Stored items
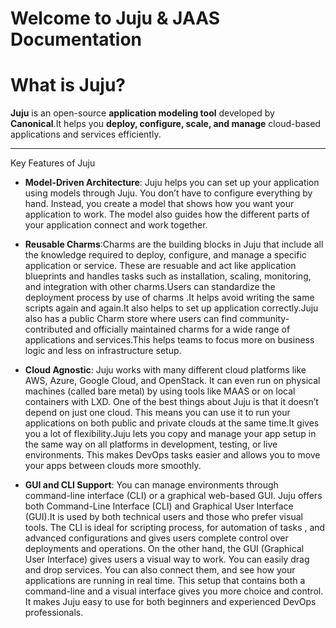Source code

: # Welcome to Juju & JAAS Documentation

# What is Juju?

**Juju** is an open-source **application modeling tool** developed by **Canonical**.It helps you **deploy, configure, scale, and manage** cloud-based applications and services efficiently.

---
 Key Features of Juju

- **Model-Driven Architecture**:  Juju helps you can  set up your application using models through Juju. You don’t have to configure everything by hand. Instead, you create a model that shows how you want your application to work. The model also guides how the different parts of your application connect and work together.
 
- **Reusable Charms**:Charms are the  building blocks in Juju that include all the  knowledge required to deploy, configure, and manage a specific application or service. These are resuable and act like application blueprints  and  handles tasks such as installation, scaling, monitoring, and integration with other charms.Users can standardize the deployment process by use of charms .It helps avoid writing the same scripts again and again.It also helps to set up application correctly.Juju also has a public Charm store where users can find community-contributed and officially maintained charms for a wide range of applications and services.This helps teams to focus more on business logic and less on infrastructure setup.

- **Cloud Agnostic**: Juju works with many different cloud platforms like AWS, Azure, Google Cloud, and OpenStack. It can even run on physical machines (called bare metal) by using tools like MAAS or on local containers with LXD. One of the best things about Juju is that it doesn’t depend on just one cloud. This means you can use it to run your applications on both public and private clouds at the same time.It gives you a lot of flexibility.Juju lets you copy and manage your app setup in the same way on all platforms in development, testing, or live environments. This makes DevOps tasks easier and allows you to move your apps between clouds more smoothly.


- **GUI and CLI Support**: You can manage environments through command-line interface (CLI) or a graphical web-based GUI.
Juju offers both Command-Line Interface (CLI) and  Graphical User Interface (GUI).It is used by both technical users and those who prefer visual tools. The CLI is ideal for scripting process,  for automation of tasks , and advanced configurations and  gives users complete control over deployments and operations. On the other hand, the GUI (Graphical User Interface) gives users a visual way to work. You can easily drag and drop services. You can also connect them, and see how your applications are running in real time. This setup that contains  both a command-line and a visual interface gives you more choice and control. It makes Juju easy to use for both beginners and experienced DevOps professionals.


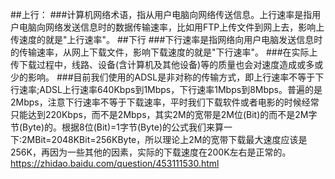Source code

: ##上行：
###计算机网络术语，指从用户电脑向网络传送信息。上行速率是指用户电脑向网络发送信息时的数据传输速率，比如用FTP上传文件到网上去，影响上传速度的就是"上行速率"。
##下行
###下行速率是指网络向用户电脑发送信息时的传输速率，从网上下载文件，影响下载速度的就是"下行速率"。
###在实际上传下载过程中，线路、设备(含计算机及其他设备)等的质量也会对速度造成或多或少的影响。
###目前我们使用的ADSL是非对称的传输方式，即上行速率不等于下行速率;ADSL上行速率640Kbps到1Mbps，下行速率1Mbps到8Mbps。普遍的是2Mbps，注意下行速率不等于下载速率，平时我们下载软件或者电影的时候经常只能达到220Kbps，而不是2Mbps，其实2M的宽带是2M位(Bit)的而不是2M字节(Byte)的。根据8位(Bit)=1字节(Byte)的公式我们来算一下:2MBit=2048KBit=256KByte，所以理论上2M的宽带下载最大速度应该是256K，再因为一些其他的因素，实际的下载速度在200K左右是正常的。
https://zhidao.baidu.com/question/453111530.html
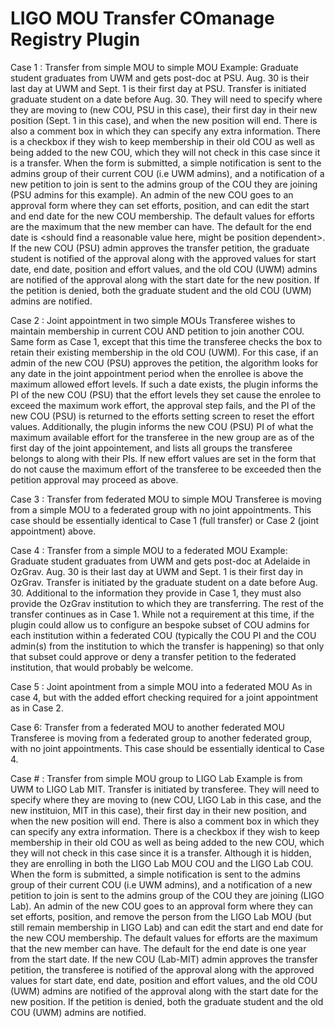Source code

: # LIGO MOU Transfer COmanage Registry Plugin

Case 1 : Transfer from simple MOU to simple MOU
Example: Graduate student graduates from UWM and gets post-doc at PSU. Aug. 30 is their last day at UWM and Sept. 1 is their first day at PSU.
Transfer is initiated graduate student on a date before Aug. 30. They will need to specify where they are moving to (new COU, PSU in this case), their first day in their new position (Sept. 1 in this case), and when the new position will end. There is also a comment box in which they can specify any extra information. There is a checkbox if they wish to keep membership in their old COU as well as being added to the new COU, which they will not check in this case since it is a transfer. When the form is submitted, a simple notification is sent to the admins group of their current COU (i.e UWM admins), and a notification of a new petition to join is sent to the admins group of the COU they are joining (PSU admins for this example). An admin of the new COU goes to an approval form where they can set efforts, position, and can edit the start and end date for the new COU membership. The default values for efforts are the maximum that the new member can have. The default for the end date is <should find a reasonable value here, might be position dependent>. If the new COU (PSU) admin approves the transfer petition, the graduate student is notified of the approval along with the approved values for start date, end date, position and effort values, and the old COU (UWM) admins are notified of the approval along with the start date for the new position. If the petition is denied, both the graduate student and the old COU (UWM) admins are notified. 

Case 2 : Joint appointment in two simple MOUs
Transferee wishes to maintain membership in current COU AND petition to join another COU. Same form as Case 1, except that this time the transferee checks the box to retain their existing membership in the old COU (UWM). For this case, if an admin of the new COU (PSU) approves the petition, the algorithm looks for any date in the joint appointment period when the enrollee is above the maximum allowed effort levels. If such a date exists, the plugin informs the PI of the new COU (PSU) that the effort levels they set cause the enrolee to exceed the maximum work effort, the approval step fails, and the PI of the new COU (PSU) is returned to the efforts setting screen to reset the effort values. Additionally, the plugin informs the new COU (PSU) PI of what the maximum available effort for the transferee in the new group are as of the first day of the joint appointement, and lists all groups the transferee belongs to along with their PIs. If new effort values are set in the form that do not cause the maximum effort of the transferee to be exceeded then the petition approval may proceed as above.

Case 3 : Transfer from federated MOU to simple MOU
Transferee is moving from a simple MOU to a federated group with no joint appointments. This case should be essentially identical to Case 1 (full transfer) or Case 2 (joint appointment) above.

Case 4 : Transfer from a simple MOU to a federated MOU
Example: Graduate student graduates from UWM and gets post-doc at Adelaide in OzGrav. Aug. 30 is their last day at UWM and Sept. 1 is their first day in OzGrav. 
Transfer is initiated by the graduate student on a date before Aug. 30. Additional to the information they provide in Case 1, they must also provide the OzGrav institution to which they are transferring. The rest of the transfer continues as in Case 1. While not a requirement at this time, if the plugin could allow us to configure an bespoke subset of COU admins for each institution within a federated COU (typically the COU PI and the COU admin(s) from the institution to which the transfer is happening) so that only that subset could approve or deny a transfer petition to the federated institution, that would probably be welcome.

Case 5 : Joint apointment from a simple MOU into a federated MOU
As in case 4, but with the added effort checking required for a joint appointment as in Case 2.

Case 6: Transfer from a federated MOU to another federated MOU
Transferee is moving from a federated group to another federated group, with no joint appointments. This case should be essentially identical to Case 4.

Case # : Transfer from simple MOU group to LIGO Lab
Example is from UWM to LIGO Lab MIT. Transfer is initiated by transferee. They will need to specify where they are moving to (new COU, LIGO Lab in this case, and the new instituion, MIT in this case), their first day in their new position, and when the new position will end. There is also a comment box in which they can specify any extra information. There is a checkbox if they wish to keep membership in their old COU as well as being added to the new COU, which they will not check in this case since it is a transfer. Although it is hidden, they are enrolling in both the LIGO Lab MOU COU and the LIGO Lab COU. When the form is submitted, a simple notification is sent to the admins group of their current COU (i.e UWM admins), and a notification of a new petition to join is sent to the admins group of the COU they are joining (LIGO Lab). An admin of the new COU goes to an approval form where they can set efforts, position, and remove the person from the LIGO Lab MOU (but still remain membership in LIGO Lab) and can edit the start and end date for the new COU membership. The default values for efforts are the maximum that the new member can have. The default for the end date is one year from the start date. If the new COU (Lab-MIT) admin approves the transfer petition, the transferee is notified of the approval along with the approved values for start date, end date, position and effort values, and the old COU (UWM) admins are notified of the approval along with the start date for the new position. If the petition is denied, both the graduate student and the old COU (UWM) admins are notified.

§ **ASSIGNED TASK**
The line with "and work together." marks the end: restate word for word every line from the top of the data through that one, omitting pictures.

§ **EXERCISE RESPONSE**
Source code

: # Welcome to Juju & JAAS Documentation

# What is Juju?

**Juju** is an open-source **application modeling tool** developed by **Canonical**.It helps you **deploy, configure, scale, and manage** cloud-based applications and services efficiently.

---
 Key Features of Juju

- **Model-Driven Architecture**:  Juju helps you can  set up your application using models through Juju. You don’t have to configure everything by hand. Instead, you create a model that shows how you want your application to work. The model also guides how the different parts of your application connect and work together.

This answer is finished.